Clevite P-Series rod & main bearings are the oldest members of the Clevite 77 bearing family, and are intended for high-revving engines. To compensate for the high load factors and distortion in these engines, they have higher eccentricity and a high crush factor. P-Series bearings are built on steel backings with extra-thin overlays, to prevent overlay fatigue. In addition, the oil grooves on most applications extend all the way around both halves for better oiling. Complete set of Standard Size Rod Bearings, Main bearings, and Thrust washer.
Various forms of main bearing grooving have been used over the years. We are frequently asked what difference grooving makes.
First, it’s essential to understand that bearings depend on a film of oil to keep them separated from the shaft surface. This oil film is developed by shaft rotation. as the shaft rotates it pulls oil into the loaded area of the bearing and rides up on this film much like a tire hydroplaning on wet pavement. Grooving in a bearing acts like tread in a tire to break up the oil film. While you want your tires to grip the road, you don’t want your bearings to grip the shaft.
The primary reason for having any grooving in a main bearing is to provide oil to the connecting rods. Without rod bearings to feed, a simple oil hole would be sufficient to lubricate a main bearing. Many early engines used full grooved bearings and some even used multiple grooves. As engine and bearing technology developed, bearing grooving was removed from modern lower main bearings. The result is in a thicker film of oil for the shaft to ride on. This provides a greater safety margin and improved bearing life. Upper main shells, which see lower loads than the lowers, have retained a groove to supply the
connecting rods with oil.
In an effort to develop the best possible main bearing designs for performance engines, we’ve investigated the effects of main bearing grooving on bearing performance. The graphs on the next page illustrate that a simple 180° groove in the upper main shell is still the best overall design.
While a slightly shorter groove of 140° provides a marginal gain, most of the benefit is to the upper shell, which doesn’t need improvement. On the other hand, extending the groove into the lower half, even as little as 20° at each parting line (220° in total), takes away from upper bearing performance without providing any benefit to the lower half. It’s also interesting to note that as groove length increases so do horsepower loss and Peak Oil Film Pressure which is transmitted directly to the bearing.
These are not to be confused with the standard passenger car and light truck parts for the same retention applications which also have a “P” suffix letter. These high performance parts have unique core part numbers different from the standard parts for the same application. P-Series parts are the oldest series of Clevite high performance bearings. The rod bearings in this series typically have the greatest amount of eccentricity. Most rod bearings are available either with or without dowel holes for use in aluminum rods.
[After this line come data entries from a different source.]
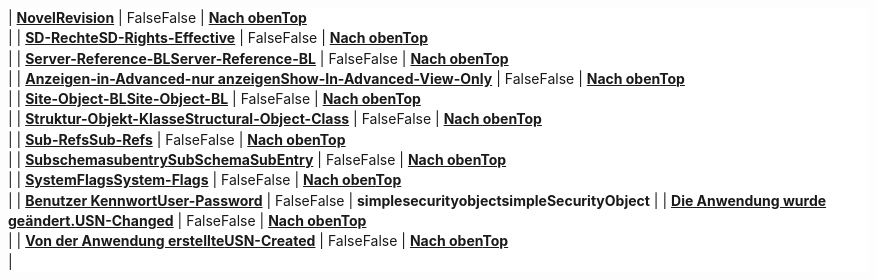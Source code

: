 | [<span data-ttu-id="82cd3-362">**Novel**</span><span class="sxs-lookup"><span data-stu-id="82cd3-362">**Revision**</span></span>](a-revision.md)                                              | <span data-ttu-id="82cd3-363">False</span><span class="sxs-lookup"><span data-stu-id="82cd3-363">False</span></span>     | [<span data-ttu-id="82cd3-364">**Nach oben**</span><span class="sxs-lookup"><span data-stu-id="82cd3-364">**Top**</span></span>](c-top.md)<br/> |
| [<span data-ttu-id="82cd3-365">**SD-Rechte**</span><span class="sxs-lookup"><span data-stu-id="82cd3-365">**SD-Rights-Effective**</span></span>](a-sdrightseffective.md)                          | <span data-ttu-id="82cd3-366">False</span><span class="sxs-lookup"><span data-stu-id="82cd3-366">False</span></span>     | [<span data-ttu-id="82cd3-367">**Nach oben**</span><span class="sxs-lookup"><span data-stu-id="82cd3-367">**Top**</span></span>](c-top.md)<br/> |
| [<span data-ttu-id="82cd3-368">**Server-Reference-BL**</span><span class="sxs-lookup"><span data-stu-id="82cd3-368">**Server-Reference-BL**</span></span>](a-serverreferencebl.md)                          | <span data-ttu-id="82cd3-369">False</span><span class="sxs-lookup"><span data-stu-id="82cd3-369">False</span></span>     | [<span data-ttu-id="82cd3-370">**Nach oben**</span><span class="sxs-lookup"><span data-stu-id="82cd3-370">**Top**</span></span>](c-top.md)<br/> |
| [<span data-ttu-id="82cd3-371">**Anzeigen-in-Advanced-nur anzeigen**</span><span class="sxs-lookup"><span data-stu-id="82cd3-371">**Show-In-Advanced-View-Only**</span></span>](a-showinadvancedviewonly.md)              | <span data-ttu-id="82cd3-372">False</span><span class="sxs-lookup"><span data-stu-id="82cd3-372">False</span></span>     | [<span data-ttu-id="82cd3-373">**Nach oben**</span><span class="sxs-lookup"><span data-stu-id="82cd3-373">**Top**</span></span>](c-top.md)<br/> |
| [<span data-ttu-id="82cd3-374">**Site-Object-BL**</span><span class="sxs-lookup"><span data-stu-id="82cd3-374">**Site-Object-BL**</span></span>](a-siteobjectbl.md)                                    | <span data-ttu-id="82cd3-375">False</span><span class="sxs-lookup"><span data-stu-id="82cd3-375">False</span></span>     | [<span data-ttu-id="82cd3-376">**Nach oben**</span><span class="sxs-lookup"><span data-stu-id="82cd3-376">**Top**</span></span>](c-top.md)<br/> |
| [<span data-ttu-id="82cd3-377">**Struktur-Objekt-Klasse**</span><span class="sxs-lookup"><span data-stu-id="82cd3-377">**Structural-Object-Class**</span></span>](a-structuralobjectclass.md)                  | <span data-ttu-id="82cd3-378">False</span><span class="sxs-lookup"><span data-stu-id="82cd3-378">False</span></span>     | [<span data-ttu-id="82cd3-379">**Nach oben**</span><span class="sxs-lookup"><span data-stu-id="82cd3-379">**Top**</span></span>](c-top.md)<br/> |
| [<span data-ttu-id="82cd3-380">**Sub-Refs**</span><span class="sxs-lookup"><span data-stu-id="82cd3-380">**Sub-Refs**</span></span>](a-subrefs.md)                                               | <span data-ttu-id="82cd3-381">False</span><span class="sxs-lookup"><span data-stu-id="82cd3-381">False</span></span>     | [<span data-ttu-id="82cd3-382">**Nach oben**</span><span class="sxs-lookup"><span data-stu-id="82cd3-382">**Top**</span></span>](c-top.md)<br/> |
| [<span data-ttu-id="82cd3-383">**Subschemasubentry**</span><span class="sxs-lookup"><span data-stu-id="82cd3-383">**SubSchemaSubEntry**</span></span>](a-subschemasubentry.md)                            | <span data-ttu-id="82cd3-384">False</span><span class="sxs-lookup"><span data-stu-id="82cd3-384">False</span></span>     | [<span data-ttu-id="82cd3-385">**Nach oben**</span><span class="sxs-lookup"><span data-stu-id="82cd3-385">**Top**</span></span>](c-top.md)<br/> |
| [<span data-ttu-id="82cd3-386">**SystemFlags**</span><span class="sxs-lookup"><span data-stu-id="82cd3-386">**System-Flags**</span></span>](a-systemflags.md)                                       | <span data-ttu-id="82cd3-387">False</span><span class="sxs-lookup"><span data-stu-id="82cd3-387">False</span></span>     | [<span data-ttu-id="82cd3-388">**Nach oben**</span><span class="sxs-lookup"><span data-stu-id="82cd3-388">**Top**</span></span>](c-top.md)<br/> |
| [<span data-ttu-id="82cd3-389">**Benutzer Kennwort**</span><span class="sxs-lookup"><span data-stu-id="82cd3-389">**User-Password**</span></span>](a-userpassword.md)                                     | <span data-ttu-id="82cd3-390">False</span><span class="sxs-lookup"><span data-stu-id="82cd3-390">False</span></span>     | <span data-ttu-id="82cd3-391">**simplesecurityobject**</span><span class="sxs-lookup"><span data-stu-id="82cd3-391">**simpleSecurityObject**</span></span>        |
| [<span data-ttu-id="82cd3-392">**Die Anwendung wurde geändert.**</span><span class="sxs-lookup"><span data-stu-id="82cd3-392">**USN-Changed**</span></span>](a-usnchanged.md)                                         | <span data-ttu-id="82cd3-393">False</span><span class="sxs-lookup"><span data-stu-id="82cd3-393">False</span></span>     | [<span data-ttu-id="82cd3-394">**Nach oben**</span><span class="sxs-lookup"><span data-stu-id="82cd3-394">**Top**</span></span>](c-top.md)<br/> |
| [<span data-ttu-id="82cd3-395">**Von der Anwendung erstellte**</span><span class="sxs-lookup"><span data-stu-id="82cd3-395">**USN-Created**</span></span>](a-usncreated.md)                                         | <span data-ttu-id="82cd3-396">False</span><span class="sxs-lookup"><span data-stu-id="82cd3-396">False</span></span>     | [<span data-ttu-id="82cd3-397">**Nach oben**</span><span class="sxs-lookup"><span data-stu-id="82cd3-397">**Top**</span></span>](c-top.md)<br/> |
Most P-Series main sets are full grooved to maximize oil flow to the rod bearings. Both rods and mains have high crush for maximum retention, and a reduced overlay thickness to prevent overlay fatigue, sometimes referred to as hen tracking.
Rod bearings use a hardened steel back for added strength and resistance to fretting. Extra clearance rod bearings are available for .001” additional clearance and select fitting. Use the P-Series rods where extremely high RPM’s cause severe rod bore close-in. This is typically indicated by nearly full parting line to parting line shaft contact with bearings having less eccentricity. Use P-Series mains where higher eccentricity is desired to narrow bearing contact patterns and to provide increased oiling to rod earings. Rod bearing oil starvation is typically indicated by polishing and smearing of the bearing surface, possibly accompanied by discoloration predominantly concentrated at the axial center of the bearings.